Gli interpreti recitano per sottrazione, è un’impressione corretta?
Nel cinema che mi affascina spesso c’è questo lavoro, anche se si acquisisce con la maturità artistica  e non so se ci sono riuscito appieno in questa opera prima che veicola tante mie idee. Ho il terrore della retorica, perciò sia nella scrittura che nella recitazione e nel montaggio c’è sempre questo togliere, togliere, togliere.

Non crede di aver dato al film forse un titolo difficile?

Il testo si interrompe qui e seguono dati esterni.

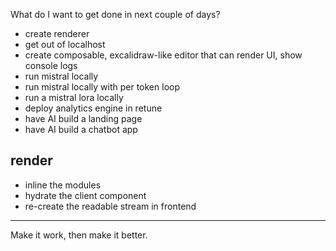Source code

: What do I want to get done in next couple of days?

- create renderer
- get out of localhost
- create composable, excalidraw-like editor that can render UI, show console
  logs
- run mistral locally
- run mistral locally with per token loop
- run a mistral lora locally
- deploy analytics engine in retune
- have AI build a landing page
- have AI build a chatbot app

## render

- inline the modules
- hydrate the client component
- re-create the readable stream in frontend

---

Make it work, then make it better.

Mi piace la parola ‘banat’ è cangiante: in romeno indica una precisa regione geografica, in ungherese significa donne e in arabo dolore. Avrei titolato il mio esordio La giusta distanza, se non ci fosse già un film con questo titolo. Per i protagonisti infatti qual è la giusta distanza dal luogo in cui sono nati o tra di loro? Sul piano delle riprese l’idea era di lavorare molto vicino ai loro corpi, ma anche di isolarli nei paesaggi. L’obiettivo è quello di raccontare questo senso di spaesamento, di freddo, alternandolo a momenti di intensità amorosa.

Perché un’icona anni ’70 come Rosanna Fratello?
E’ una mia fascinazione, ho frequentato molto a Milano una discoteca che si chiamava Plastic dove per un’ora si ascoltavano Nada, Loretta Goggi, Rosanna Fratello e anche quando ero in Francia imponevo ai miei amici stranieri questa musica. C’è un elemento di ironia nel ritrovarsi in questo posto sperduto ad ascoltare qualcosa di profondamente italiano, anni ’70, e che rende del tutto straniante la situazione.